┏━━
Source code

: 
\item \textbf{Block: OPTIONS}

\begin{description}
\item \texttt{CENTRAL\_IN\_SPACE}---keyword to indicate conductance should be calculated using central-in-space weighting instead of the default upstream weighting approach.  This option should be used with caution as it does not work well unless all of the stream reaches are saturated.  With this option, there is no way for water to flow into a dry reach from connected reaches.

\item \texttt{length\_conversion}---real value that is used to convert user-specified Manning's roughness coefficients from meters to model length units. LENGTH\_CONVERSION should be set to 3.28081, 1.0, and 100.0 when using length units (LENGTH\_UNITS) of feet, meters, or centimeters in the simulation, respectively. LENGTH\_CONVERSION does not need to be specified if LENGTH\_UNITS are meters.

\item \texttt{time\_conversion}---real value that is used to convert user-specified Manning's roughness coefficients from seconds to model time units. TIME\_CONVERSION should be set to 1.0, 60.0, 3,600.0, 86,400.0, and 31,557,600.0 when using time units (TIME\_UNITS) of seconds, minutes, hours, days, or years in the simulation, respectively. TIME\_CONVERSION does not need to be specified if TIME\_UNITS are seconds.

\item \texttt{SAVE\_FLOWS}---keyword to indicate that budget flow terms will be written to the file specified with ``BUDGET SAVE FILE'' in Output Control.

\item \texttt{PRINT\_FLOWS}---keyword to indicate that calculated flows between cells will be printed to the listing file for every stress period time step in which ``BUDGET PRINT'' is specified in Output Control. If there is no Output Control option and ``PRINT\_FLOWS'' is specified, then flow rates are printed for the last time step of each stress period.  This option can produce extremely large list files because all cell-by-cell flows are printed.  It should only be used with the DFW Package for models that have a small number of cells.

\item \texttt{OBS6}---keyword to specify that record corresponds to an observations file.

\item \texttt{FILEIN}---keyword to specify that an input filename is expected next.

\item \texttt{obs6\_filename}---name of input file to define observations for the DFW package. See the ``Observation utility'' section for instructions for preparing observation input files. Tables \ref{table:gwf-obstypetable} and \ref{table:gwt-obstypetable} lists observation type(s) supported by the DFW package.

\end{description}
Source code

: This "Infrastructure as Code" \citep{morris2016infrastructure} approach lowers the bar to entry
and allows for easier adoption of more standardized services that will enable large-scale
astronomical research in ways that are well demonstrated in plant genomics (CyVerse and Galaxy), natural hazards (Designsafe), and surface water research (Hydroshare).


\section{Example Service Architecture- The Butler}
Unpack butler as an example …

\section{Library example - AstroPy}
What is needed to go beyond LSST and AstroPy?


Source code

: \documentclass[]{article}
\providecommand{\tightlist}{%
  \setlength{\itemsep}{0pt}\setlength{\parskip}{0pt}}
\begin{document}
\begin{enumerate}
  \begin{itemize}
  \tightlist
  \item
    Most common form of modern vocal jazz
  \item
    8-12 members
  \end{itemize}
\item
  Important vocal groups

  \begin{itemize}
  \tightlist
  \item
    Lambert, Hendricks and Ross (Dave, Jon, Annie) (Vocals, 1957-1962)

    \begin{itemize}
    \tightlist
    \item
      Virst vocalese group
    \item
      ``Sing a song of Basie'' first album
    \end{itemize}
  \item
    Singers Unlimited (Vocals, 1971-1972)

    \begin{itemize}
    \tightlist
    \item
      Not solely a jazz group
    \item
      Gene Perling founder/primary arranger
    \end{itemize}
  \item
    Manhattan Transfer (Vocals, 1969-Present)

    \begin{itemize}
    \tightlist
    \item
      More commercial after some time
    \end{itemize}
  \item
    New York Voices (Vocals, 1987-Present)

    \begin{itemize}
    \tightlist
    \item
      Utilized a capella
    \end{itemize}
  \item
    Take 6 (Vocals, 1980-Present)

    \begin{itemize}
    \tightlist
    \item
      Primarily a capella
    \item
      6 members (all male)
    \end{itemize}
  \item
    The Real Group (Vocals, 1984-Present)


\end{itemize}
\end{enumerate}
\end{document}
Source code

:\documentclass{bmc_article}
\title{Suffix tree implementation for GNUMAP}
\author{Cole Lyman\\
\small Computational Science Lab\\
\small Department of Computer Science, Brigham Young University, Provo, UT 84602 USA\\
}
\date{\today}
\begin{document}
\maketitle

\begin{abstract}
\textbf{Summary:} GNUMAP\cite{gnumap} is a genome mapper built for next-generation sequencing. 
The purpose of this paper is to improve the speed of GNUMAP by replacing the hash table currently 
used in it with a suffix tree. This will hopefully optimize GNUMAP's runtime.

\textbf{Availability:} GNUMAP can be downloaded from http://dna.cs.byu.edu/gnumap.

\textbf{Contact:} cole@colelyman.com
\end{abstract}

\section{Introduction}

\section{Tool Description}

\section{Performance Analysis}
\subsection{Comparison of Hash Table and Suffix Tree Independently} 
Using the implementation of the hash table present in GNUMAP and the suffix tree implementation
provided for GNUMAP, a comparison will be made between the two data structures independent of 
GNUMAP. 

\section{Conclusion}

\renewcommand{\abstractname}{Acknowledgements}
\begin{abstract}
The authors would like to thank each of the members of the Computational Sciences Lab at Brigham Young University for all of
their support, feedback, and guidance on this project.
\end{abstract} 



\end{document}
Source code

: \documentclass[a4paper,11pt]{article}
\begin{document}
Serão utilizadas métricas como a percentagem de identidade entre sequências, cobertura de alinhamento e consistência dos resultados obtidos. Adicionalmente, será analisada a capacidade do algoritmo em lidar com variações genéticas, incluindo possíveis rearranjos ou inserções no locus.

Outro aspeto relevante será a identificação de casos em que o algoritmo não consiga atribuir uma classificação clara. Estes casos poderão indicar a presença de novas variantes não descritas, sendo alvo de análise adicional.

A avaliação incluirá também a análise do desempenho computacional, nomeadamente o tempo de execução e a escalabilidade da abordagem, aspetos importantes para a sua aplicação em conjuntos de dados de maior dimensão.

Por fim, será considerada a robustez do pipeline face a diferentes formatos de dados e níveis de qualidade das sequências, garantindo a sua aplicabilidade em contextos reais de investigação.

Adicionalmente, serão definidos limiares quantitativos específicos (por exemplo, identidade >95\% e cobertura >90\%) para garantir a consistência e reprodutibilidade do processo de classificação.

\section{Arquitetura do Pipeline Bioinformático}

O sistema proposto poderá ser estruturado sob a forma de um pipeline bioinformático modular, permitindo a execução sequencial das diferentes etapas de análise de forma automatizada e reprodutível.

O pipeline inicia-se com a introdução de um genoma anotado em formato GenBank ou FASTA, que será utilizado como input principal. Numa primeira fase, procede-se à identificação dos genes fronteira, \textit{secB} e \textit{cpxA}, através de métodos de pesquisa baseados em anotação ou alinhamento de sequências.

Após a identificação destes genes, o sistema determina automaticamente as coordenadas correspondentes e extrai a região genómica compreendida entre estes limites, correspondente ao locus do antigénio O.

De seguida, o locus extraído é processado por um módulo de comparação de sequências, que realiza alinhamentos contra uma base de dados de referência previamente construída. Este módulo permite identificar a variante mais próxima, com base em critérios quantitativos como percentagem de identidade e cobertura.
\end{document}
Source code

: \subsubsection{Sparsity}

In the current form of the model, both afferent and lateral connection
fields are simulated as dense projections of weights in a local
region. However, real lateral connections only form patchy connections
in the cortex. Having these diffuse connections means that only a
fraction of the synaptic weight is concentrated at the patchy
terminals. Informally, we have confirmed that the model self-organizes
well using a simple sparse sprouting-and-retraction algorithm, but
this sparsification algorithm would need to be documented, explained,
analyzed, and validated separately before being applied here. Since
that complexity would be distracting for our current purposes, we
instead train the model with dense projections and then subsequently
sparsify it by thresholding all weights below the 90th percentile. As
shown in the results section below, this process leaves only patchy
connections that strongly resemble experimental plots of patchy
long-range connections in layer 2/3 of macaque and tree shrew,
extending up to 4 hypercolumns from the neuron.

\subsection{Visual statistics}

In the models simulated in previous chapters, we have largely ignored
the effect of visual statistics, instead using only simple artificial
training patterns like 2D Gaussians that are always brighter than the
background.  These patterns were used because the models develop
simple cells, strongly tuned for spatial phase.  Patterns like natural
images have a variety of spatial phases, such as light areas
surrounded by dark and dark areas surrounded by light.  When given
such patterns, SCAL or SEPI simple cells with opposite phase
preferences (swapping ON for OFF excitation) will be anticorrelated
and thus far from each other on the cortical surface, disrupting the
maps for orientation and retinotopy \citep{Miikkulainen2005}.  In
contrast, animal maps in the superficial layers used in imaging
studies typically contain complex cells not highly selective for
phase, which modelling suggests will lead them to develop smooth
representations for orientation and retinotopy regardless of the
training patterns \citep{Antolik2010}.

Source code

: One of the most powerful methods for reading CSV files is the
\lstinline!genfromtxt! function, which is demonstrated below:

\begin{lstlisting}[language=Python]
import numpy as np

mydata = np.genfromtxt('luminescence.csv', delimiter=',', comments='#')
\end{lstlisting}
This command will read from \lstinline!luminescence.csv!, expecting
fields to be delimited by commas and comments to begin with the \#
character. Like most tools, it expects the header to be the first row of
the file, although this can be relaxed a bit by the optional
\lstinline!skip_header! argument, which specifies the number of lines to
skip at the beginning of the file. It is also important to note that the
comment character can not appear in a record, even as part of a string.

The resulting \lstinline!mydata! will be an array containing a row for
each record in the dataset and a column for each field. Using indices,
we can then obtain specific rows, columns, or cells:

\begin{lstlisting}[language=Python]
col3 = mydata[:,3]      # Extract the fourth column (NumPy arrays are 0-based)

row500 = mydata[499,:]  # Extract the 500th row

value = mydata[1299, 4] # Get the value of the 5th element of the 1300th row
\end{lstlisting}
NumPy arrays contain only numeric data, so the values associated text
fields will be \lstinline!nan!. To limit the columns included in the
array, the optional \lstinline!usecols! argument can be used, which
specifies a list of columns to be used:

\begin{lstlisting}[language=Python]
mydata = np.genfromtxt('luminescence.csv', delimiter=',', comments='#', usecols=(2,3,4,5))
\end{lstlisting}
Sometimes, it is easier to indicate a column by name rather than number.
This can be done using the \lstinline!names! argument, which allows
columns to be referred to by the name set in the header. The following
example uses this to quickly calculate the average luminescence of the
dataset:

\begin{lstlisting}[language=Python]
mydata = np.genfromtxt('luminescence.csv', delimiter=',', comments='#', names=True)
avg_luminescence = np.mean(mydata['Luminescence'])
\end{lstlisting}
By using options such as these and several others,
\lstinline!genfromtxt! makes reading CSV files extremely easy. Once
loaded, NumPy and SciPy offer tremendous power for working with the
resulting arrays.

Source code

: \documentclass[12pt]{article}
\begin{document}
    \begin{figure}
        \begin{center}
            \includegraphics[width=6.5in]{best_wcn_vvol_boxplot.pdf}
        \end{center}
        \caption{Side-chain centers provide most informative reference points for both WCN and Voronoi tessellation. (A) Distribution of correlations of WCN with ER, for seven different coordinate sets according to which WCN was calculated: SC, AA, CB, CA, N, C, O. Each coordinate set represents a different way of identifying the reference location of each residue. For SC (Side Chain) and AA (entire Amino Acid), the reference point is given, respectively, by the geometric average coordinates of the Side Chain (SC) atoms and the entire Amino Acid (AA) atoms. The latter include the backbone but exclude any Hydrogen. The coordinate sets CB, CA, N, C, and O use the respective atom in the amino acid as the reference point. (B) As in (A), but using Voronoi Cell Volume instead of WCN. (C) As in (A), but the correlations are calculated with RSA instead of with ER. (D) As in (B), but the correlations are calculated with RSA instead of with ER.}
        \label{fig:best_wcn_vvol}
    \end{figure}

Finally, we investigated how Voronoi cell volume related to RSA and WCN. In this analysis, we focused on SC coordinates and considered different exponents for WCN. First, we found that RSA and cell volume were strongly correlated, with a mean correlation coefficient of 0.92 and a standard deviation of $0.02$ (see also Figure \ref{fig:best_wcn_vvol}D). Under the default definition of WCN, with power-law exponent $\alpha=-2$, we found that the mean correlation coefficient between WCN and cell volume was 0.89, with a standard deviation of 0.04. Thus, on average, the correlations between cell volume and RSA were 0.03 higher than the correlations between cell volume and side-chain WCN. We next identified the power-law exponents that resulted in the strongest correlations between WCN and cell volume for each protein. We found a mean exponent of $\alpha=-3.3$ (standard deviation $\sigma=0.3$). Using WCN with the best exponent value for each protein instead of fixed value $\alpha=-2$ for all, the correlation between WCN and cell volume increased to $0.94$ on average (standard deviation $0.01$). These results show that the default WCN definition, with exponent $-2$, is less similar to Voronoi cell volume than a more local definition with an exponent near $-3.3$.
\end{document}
┗━━
Work instructions
Write out each line above that contains the word "delimiter".

Response to this exercise
mydata = np.genfromtxt('luminescence.csv', delimiter=',', comments='#')
mydata = np.genfromtxt('luminescence.csv', delimiter=',', comments='#', usecols=(2,3,4,5))
mydata = np.genfromtxt('luminescence.csv', delimiter=',', comments='#', names=True)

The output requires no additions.